Edmund Burke famously insisted that voters use their judgment to elect Members of Parliament so that the Members of Parliament, in turn, could use their own judgment to decide the weighty matters of the day. In other words, once elected MPs are free to decide whatever they please irrespective of the views of their constituents.
In practice, of course, most MPs are likely to seek re-election and so would be foolish to deviate too far from the way their constituents see things. But the settled way we have come to understand the role of an MP is that s/he is an independent agent, and not merely an extension of the collective will of their constituents.
Before Brexit, it was mostly only constitutional anoraks that concerned themselves with such matters. But the results of the 2016 referendum, when broken down into votes by constituency, has exposed where a gap has opened up between the view of the MP and the view of his or her constituents.
Yvette Cooper, for example, was a prominent Remainer, yet 70% of the people of her constituency – Normanton, Pontefract and Castleford – voted to leave the European Union. Under the Burkean understanding of being an MP, she is quite free to try and derail Brexit against the wishes of her constituents. And here, she has much support: “The first duty of a member of Parliament is to do what he thinks is right and necessary for the honour and safety of Great Britain,” claimed Winston Churchill. “His second duty is to his constituents, of whom he is the representative not the delegate. Burke’s famous declaration on this is well known.”

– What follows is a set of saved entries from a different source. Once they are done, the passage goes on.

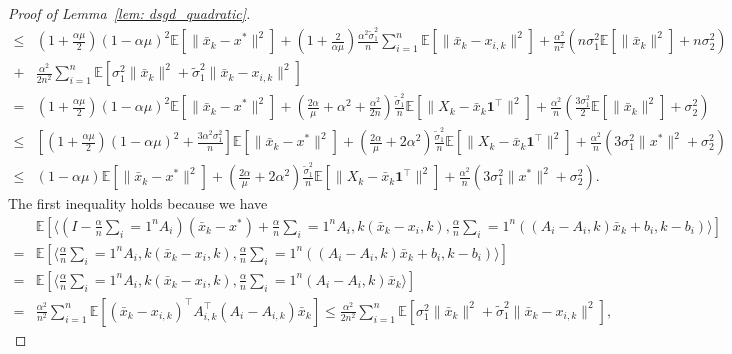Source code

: \documentclass{article}
\theoremstyle{plain}
\theoremstyle{definition}
\theoremstyle{remark}
\newcommand{\E}{\mathbb{E}}
\newcommand{\T}{^{\top}}
\newcommand{\bfonet}{\mathbf{1}^{\top}}
\def\<#1,#2>{\langle #1,#2\rangle}
\begin{document}
\begin{proof}[Proof of Lemma~\ref{lem: dsgd_quadratic}]
\begin{align*}
        \leq &\left(1+\frac{\alpha\mu}{2}\right)(1-\alpha\mu)^2\E\left[\|\bar{x}_k - x^*\|^2\right] + \left(1+\frac{2}{\alpha\mu}\right)\frac{\alpha^2\tilde{\sigma}_1^2}{n}\sum_{i=1}^{n}\E\left[\|\bar{x}_k - x_{i,k}\|^2\right] + \frac{\alpha^2}{n^2}(n\sigma_1^2\E\left[\|\bar{x}_k\|^2\right] + n\sigma_2^2) \\
        + & \frac{\alpha^2}{2n^2}\sum_{i=1}^{n}\E\left[\sigma_1^2\|\bar{x}_k\|^2 + \tilde{\sigma}_1^2\|\bar{x}_k - x_{i,k}\|^2\right] \\
        = &\left(1+\frac{\alpha\mu}{2}\right)(1-\alpha\mu)^2\E\left[\|\bar{x}_k - x^*\|^2\right] + \left(\frac{2\alpha}{\mu} + \alpha^2 + \frac{\alpha^2}{2n}\right)\frac{\tilde{\sigma}_1^2}{n}\E\left[\|X_k - \bar{x}_k\bfonet\|^2\right] + \frac{\alpha^2}{n}\left(\frac{3\sigma_1^2}{2}\E\left[\|\bar{x}_k\|^2\right] + \sigma_2^2\right) \\
        \leq &\left[\left(1+\frac{\alpha\mu}{2}\right)(1-\alpha\mu)^2 + \frac{3\alpha^2\sigma_1^2}{n}\right]\E\left[\|\bar{x}_k - x^*\|^2\right] + \left(\frac{2\alpha}{\mu} + 2\alpha^2\right)\frac{\tilde{\sigma}_1^2}{n}\E\left[\|X_k - \bar{x}_k\bfonet\|^2\right] + \frac{\alpha^2}{n}(3\sigma_1^2\|x^*\|^2 + \sigma_2^2) \\
        \leq & (1-\alpha\mu)\E\left[\|\bar{x}_k - x^*\|^2\right] + \left(\frac{2\alpha}{\mu} + 2\alpha^2\right)\frac{\tilde{\sigma}_1^2}{n}\E\left[\|X_k - \bar{x}_k\bfonet\|^2\right] + \frac{\alpha^2}{n}(3\sigma_1^2\|x^*\|^2 + \sigma_2^2).
    \end{align*}
    The first inequality holds because we have
    \begin{align*}
        &\E\left[\<\left(I - \frac{\alpha}{n}\sum_{i=1}^{n}A_i\right)(\bar{x}_k - x^*) + \frac{\alpha}{n}\sum_{i=1}^{n}A_{i,k}(\bar{x}_k - x_{i,k}), \frac{\alpha}{n}\sum_{i=1}^{n}((A_i - A_{i,k})\bar{x}_k + b_{i,k} - b_i)> \right] \\
        = &\E\left[\<\frac{\alpha}{n}\sum_{i=1}^{n}A_{i,k}(\bar{x}_k - x_{i,k}), \frac{\alpha}{n}\sum_{i=1}^{n}((A_i - A_{i,k})\bar{x}_k + b_{i,k} - b_i)> \right] \\
        =& \E\left[\< \frac{\alpha}{n}\sum_{i=1}^{n}A_{i,k}(\bar{x}_k - x_{i,k}), \frac{\alpha}{n}\sum_{i=1}^{n}(A_i - A_{i,k})\bar{x}_k> \right] \\
        = & \frac{\alpha^2}{n^2}\sum_{i=1}^{n}\E\left[(\bar{x}_k - x_{i,k})\T A_{i,k}\T(A_i-A_{i,k})\bar{x}_k\right] \leq \frac{\alpha^2}{2n^2}\sum_{i=1}^{n}\E\left[\sigma_1^2\|\bar{x}_k\|^2 + \tilde{\sigma}_1^2\|\bar{x}_k - x_{i,k}\|^2\right],

\end{align*}
\end{proof}
\end{document}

The Burkean philosophy on MPs not being delegates but representatives has now become the standard line for expressing the relationship between MPs and the people who voted for them. But we shouldn’t be too comfortable with it. Burke was a terrible constituency MP. He visited his Bristol seat infrequently, and he disagreed with the city’s merchants over opening up trade to the Irish. So when Burke told the voters of his Bristol seat on the day of his election in 1774 that “your representative owes you … his judgment; and he betrays, instead of serving, you if he sacrifices it to your opinion” he was, in a fancy way, telling them to get stuffed – that he would vote however he likes.
It may not be a great surprise that as re-election approached he came to realise he had no hope of winning again. Voters don’t like being told their views don’t count for much. And it says something about Burke’s attitude towards voters that, after losing his Bristol seat, he went off to secure a rotten borough under the patronage of Marquis of Rockingham; one that did not require the need to have – or to listen to – pesky voters. “Bidders in an auction of popularity” was how Burke dismissed politicians and the vulgarity of elections.